### TASK BRIEF:
Print the entries below exactly as they appear, from the first line up to and including the line with "entreprend à l'Université;". Do not print any pictures.

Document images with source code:

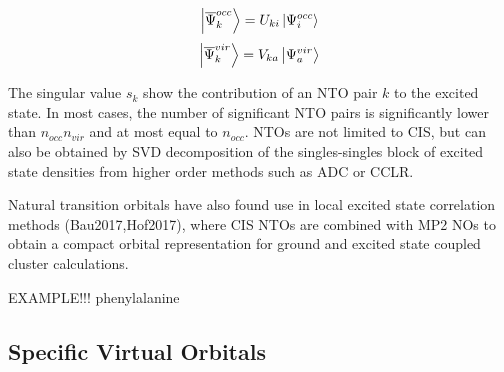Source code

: \begin{equation}
\ket{\overline{\Psi}^{occ}_k} = U_{ki} \ket{\Psi^{occ}_i}
\end{equation}
\begin{equation}
\ket{\overline{\Psi}^{vir}_k} = V_{ka} \ket{\Psi^{vir}_a}
\end{equation}

\noindent The singular value $s_k$ show the contribution of an NTO pair $k$ to the excited state. In most cases, the number of significant NTO pairs is significantly lower than $n_{occ}n_{vir}$ and at most equal to $n_{occ}$. NTOs are not limited to CIS, but can also be obtained by SVD decomposition of the singles-singles block of excited state densities from higher order methods such as ADC or CCLR. 

Natural transition orbitals have also found use in local excited  state correlation methods (Bau2017,Hof2017), where CIS NTOs are combined with MP2 NOs to obtain a compact orbital representation for ground and excited state coupled cluster calculations.

EXAMPLE!!! phenylalanine







\subsection{Specific Virtual Orbitals}

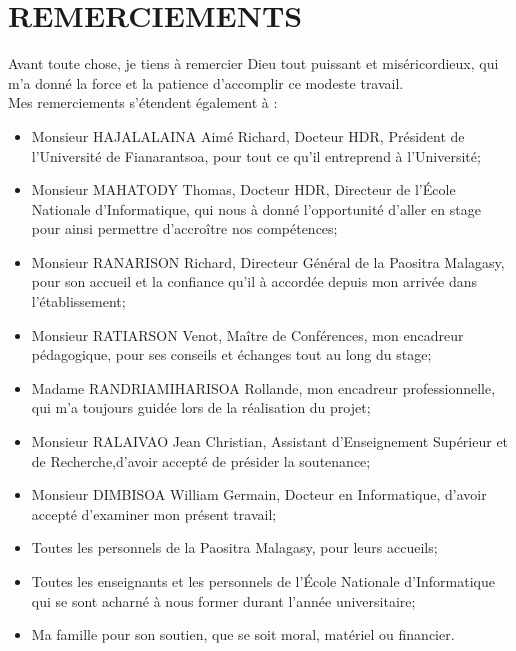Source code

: \documentclass[12pt]{report}
\begin{document}
			\chapter*{REMERCIEMENTS}
			\begin{center}
				\begin{minipage}{\textwidth}
					\hspace{15pt} Avant toute chose, je tiens à remercier Dieu tout puissant et miséricordieux, qui m'a donné la force et la patience d'accomplir ce modeste travail.\\[0.5cm]
					Mes remerciements s’étendent également à :
					\begin{itemize}
						\item Monsieur HAJALALAINA Aimé Richard, Docteur HDR, Président de l'Université de Fianarantsoa, pour tout ce qu'il entreprend à l'Université;
						\item Monsieur MAHATODY Thomas, Docteur HDR, Directeur de l’École Nationale d'Informatique, qui nous à donné l'opportunité d'aller en stage pour ainsi permettre d’accroître nos compétences;
						\item Monsieur RANARISON Richard, Directeur Général de la Paositra Malagasy, pour son accueil et la confiance qu'il à accordée depuis mon arrivée dans l’établissement;
						\item Monsieur RATIARSON Venot, Maître de Conférences, mon encadreur pédagogique, pour ses conseils et échanges tout au long du stage;
						\item Madame RANDRIAMIHARISOA Rollande, mon encadreur professionnelle, qui m'a toujours guidée lors de la réalisation du projet;
						\item Monsieur RALAIVAO Jean Christian, Assistant d'Enseignement Supérieur et de Recherche,d’avoir accepté de présider la soutenance;
					 	\item Monsieur DIMBISOA William Germain, Docteur en Informatique, d'avoir accepté d'examiner mon présent travail;
						\item Toutes les personnels de la Paositra Malagasy, pour leurs accueils;
						\item Toutes les enseignants et les personnels de l’École Nationale d'Informatique qui se sont acharné à nous former durant l'année universitaire;
						\item Ma famille pour son soutien, que se soit moral, matériel ou financier.
					\end{itemize}
				\end{minipage}
			\end{center}
			\newpage
			\listoffigures
			\newpage
			\listoftables
			\newpage
\end{document}
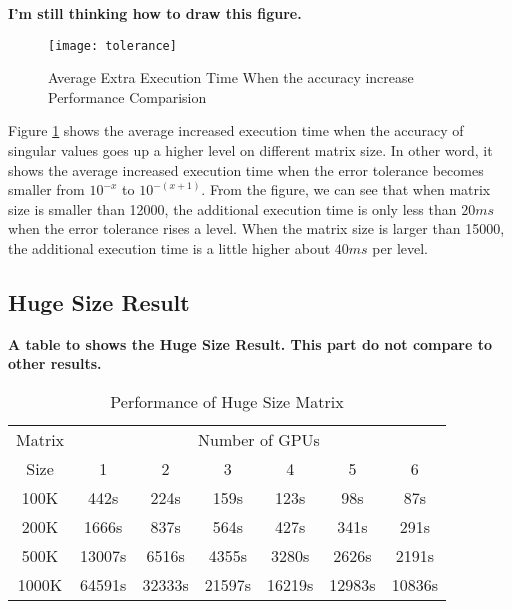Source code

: \textbf{I'm still thinking how to draw this figure.}
\begin{figure}[hbpt]
\centering
\texttt{[image: tolerance]}
\caption{Average Extra Execution Time When the accuracy increase Performance Comparision}
\label{fig:tolerance}
\end{figure}
Figure \ref{fig:tolerance} shows the average increased execution time when the accuracy of singular values goes up a higher level on different matrix size.
In other word, it shows the average increased execution time when the error tolerance becomes smaller from $10^{-x}$ to $10^{-(x+1)}$.
From the figure, we can see that when matrix size is smaller than 12000, the additional execution time is only less than $20 ms$ when the error tolerance rises a level.
When the matrix size is larger than 15000, the additional execution time is a little higher about $40 ms$ per level.


\subsection{Huge Size Result}
\textbf{A table to shows the Huge Size Result. This part do not compare to other results.} 

\begin{table}[h]
\caption{Performance of Huge Size Matrix}
\centering
\begin{tabular}{|c|c|c|c|c|c|c|}
\hline
Matrix & \multicolumn{6}{|c|}{Number of GPUs} \\ \cline{2-7}
Size & 1 & 2 & 3 & 4 & 5 & 6 \\ \hline
100K   &   442s  &   224s  &   159s  &   123s  &    98s  &    87s\\ \hline
200K   &  1666s  &   837s  &   564s  &   427s  &   341s  &   291s\\ \hline
500K   & 13007s  &  6516s  &  4355s  &  3280s  &  2626s  &  2191s\\ \hline
1000K  & 64591s  & 32333s  & 21597s  & 16219s  & 12983s  & 10836s\\ \hline
\end{tabular}
\label{tab:hresult}
\end{table}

### RESULT OF THE TASK:
Source code

: \begin{equation}
\ket{\overline{\Psi}^{occ}_k} = U_{ki} \ket{\Psi^{occ}_i}
\end{equation}
\begin{equation}
\ket{\overline{\Psi}^{vir}_k} = V_{ka} \ket{\Psi^{vir}_a}
\end{equation}

\noindent The singular value $s_k$ show the contribution of an NTO pair $k$ to the excited state. In most cases, the number of significant NTO pairs is significantly lower than $n_{occ}n_{vir}$ and at most equal to $n_{occ}$. NTOs are not limited to CIS, but can also be obtained by SVD decomposition of the singles-singles block of excited state densities from higher order methods such as ADC or CCLR. 

Natural transition orbitals have also found use in local excited  state correlation methods (Bau2017,Hof2017), where CIS NTOs are combined with MP2 NOs to obtain a compact orbital representation for ground and excited state coupled cluster calculations.

EXAMPLE!!! phenylalanine







\subsection{Specific Virtual Orbitals}

Source code

: \documentclass[12pt]{report}
\begin{document}
			\chapter*{REMERCIEMENTS}
			\begin{center}
				\begin{minipage}{\textwidth}
					\hspace{15pt} Avant toute chose, je tiens à remercier Dieu tout puissant et miséricordieux, qui m'a donné la force et la patience d'accomplir ce modeste travail.\\[0.5cm]
					Mes remerciements s’étendent également à :
					\begin{itemize}
						\item Monsieur HAJALALAINA Aimé Richard, Docteur HDR, Président de l'Université de Fianarantsoa, pour tout ce qu'il entreprend à l'Université;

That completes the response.